→ YOUR TASK
Tell how many lines contain the string "Wikipedia" in the material underneath; the reply is that number and no more.
BEGIN DATA
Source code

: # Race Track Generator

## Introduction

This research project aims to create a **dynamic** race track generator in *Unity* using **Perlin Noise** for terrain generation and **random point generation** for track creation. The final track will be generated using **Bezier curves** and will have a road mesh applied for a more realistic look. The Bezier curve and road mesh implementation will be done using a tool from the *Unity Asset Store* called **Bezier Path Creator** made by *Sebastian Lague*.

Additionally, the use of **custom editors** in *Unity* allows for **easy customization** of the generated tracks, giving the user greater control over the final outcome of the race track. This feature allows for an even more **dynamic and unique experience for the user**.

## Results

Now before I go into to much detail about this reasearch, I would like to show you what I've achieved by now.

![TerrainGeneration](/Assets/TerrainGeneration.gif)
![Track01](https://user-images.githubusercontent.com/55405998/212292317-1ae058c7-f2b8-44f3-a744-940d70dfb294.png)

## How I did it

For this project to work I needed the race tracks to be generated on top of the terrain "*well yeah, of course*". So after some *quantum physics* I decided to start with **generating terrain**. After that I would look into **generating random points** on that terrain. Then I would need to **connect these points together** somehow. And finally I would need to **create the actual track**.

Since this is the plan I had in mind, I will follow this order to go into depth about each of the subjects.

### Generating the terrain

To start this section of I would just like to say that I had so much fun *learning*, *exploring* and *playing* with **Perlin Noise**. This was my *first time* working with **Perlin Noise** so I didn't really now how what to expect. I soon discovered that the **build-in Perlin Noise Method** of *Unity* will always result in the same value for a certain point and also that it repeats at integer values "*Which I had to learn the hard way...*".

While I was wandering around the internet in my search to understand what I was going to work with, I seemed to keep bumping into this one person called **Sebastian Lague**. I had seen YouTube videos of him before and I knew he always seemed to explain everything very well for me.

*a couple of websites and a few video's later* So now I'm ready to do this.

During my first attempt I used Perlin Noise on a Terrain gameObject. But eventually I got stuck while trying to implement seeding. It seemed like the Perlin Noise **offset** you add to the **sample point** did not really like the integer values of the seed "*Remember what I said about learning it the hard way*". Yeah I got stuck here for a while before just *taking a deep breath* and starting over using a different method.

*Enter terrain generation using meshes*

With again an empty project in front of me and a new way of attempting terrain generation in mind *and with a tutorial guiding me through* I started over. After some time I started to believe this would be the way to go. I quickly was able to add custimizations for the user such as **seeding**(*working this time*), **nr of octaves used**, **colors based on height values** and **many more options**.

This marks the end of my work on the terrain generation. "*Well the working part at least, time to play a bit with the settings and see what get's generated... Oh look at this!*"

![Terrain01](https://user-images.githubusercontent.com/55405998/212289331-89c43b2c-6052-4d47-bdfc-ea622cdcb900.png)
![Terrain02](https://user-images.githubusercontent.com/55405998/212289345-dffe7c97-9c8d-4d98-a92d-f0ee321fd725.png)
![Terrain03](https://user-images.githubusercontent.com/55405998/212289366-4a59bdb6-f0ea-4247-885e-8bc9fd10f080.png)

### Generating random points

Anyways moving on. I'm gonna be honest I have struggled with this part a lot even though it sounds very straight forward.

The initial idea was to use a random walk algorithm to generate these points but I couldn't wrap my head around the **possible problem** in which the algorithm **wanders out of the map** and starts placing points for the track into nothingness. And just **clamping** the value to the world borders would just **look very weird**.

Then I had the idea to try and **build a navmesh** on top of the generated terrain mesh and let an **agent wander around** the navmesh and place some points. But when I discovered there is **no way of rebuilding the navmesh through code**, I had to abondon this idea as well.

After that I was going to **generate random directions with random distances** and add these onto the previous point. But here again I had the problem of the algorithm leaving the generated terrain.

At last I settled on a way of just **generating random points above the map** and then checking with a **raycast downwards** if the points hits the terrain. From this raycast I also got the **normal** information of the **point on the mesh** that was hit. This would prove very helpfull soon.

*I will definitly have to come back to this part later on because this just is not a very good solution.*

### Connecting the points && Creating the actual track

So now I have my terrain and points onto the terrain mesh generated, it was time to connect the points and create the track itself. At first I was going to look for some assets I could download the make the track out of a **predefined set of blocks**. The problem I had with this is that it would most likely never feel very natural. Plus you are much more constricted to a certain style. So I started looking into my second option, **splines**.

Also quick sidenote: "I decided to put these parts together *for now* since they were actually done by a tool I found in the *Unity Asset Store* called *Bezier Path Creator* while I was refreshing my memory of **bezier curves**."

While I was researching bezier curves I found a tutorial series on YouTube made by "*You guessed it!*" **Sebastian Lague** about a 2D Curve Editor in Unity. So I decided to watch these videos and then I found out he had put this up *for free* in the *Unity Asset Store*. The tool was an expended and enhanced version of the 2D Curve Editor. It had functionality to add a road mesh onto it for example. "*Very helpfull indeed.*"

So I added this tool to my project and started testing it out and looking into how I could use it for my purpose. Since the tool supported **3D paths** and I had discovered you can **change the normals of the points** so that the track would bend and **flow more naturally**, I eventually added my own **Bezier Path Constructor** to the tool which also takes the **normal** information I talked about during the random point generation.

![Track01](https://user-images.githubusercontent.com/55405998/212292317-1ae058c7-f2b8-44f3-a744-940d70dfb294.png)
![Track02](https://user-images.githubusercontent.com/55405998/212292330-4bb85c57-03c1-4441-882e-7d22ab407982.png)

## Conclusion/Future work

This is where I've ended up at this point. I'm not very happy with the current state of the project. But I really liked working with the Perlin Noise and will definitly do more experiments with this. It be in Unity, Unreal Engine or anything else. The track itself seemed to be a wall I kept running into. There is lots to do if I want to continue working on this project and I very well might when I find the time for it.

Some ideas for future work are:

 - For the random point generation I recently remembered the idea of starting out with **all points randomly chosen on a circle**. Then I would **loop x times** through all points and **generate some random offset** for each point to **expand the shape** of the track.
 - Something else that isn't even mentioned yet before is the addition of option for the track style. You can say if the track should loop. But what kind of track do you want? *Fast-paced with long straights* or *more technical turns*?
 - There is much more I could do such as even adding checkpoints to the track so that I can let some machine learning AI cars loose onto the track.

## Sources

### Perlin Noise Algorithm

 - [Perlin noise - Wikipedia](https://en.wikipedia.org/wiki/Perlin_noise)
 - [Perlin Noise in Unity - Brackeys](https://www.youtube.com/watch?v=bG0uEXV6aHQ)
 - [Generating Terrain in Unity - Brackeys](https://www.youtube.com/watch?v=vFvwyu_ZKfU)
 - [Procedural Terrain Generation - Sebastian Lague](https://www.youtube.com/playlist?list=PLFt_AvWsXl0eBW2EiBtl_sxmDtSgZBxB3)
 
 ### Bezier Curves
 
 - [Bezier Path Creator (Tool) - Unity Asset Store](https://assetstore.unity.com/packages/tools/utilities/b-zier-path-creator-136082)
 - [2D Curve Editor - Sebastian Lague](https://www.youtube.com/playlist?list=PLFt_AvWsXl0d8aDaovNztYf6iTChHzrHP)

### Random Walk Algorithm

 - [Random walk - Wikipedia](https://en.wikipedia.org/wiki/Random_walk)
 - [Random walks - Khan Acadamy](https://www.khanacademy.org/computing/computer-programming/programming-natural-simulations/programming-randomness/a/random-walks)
END DATA
→ REPLY
2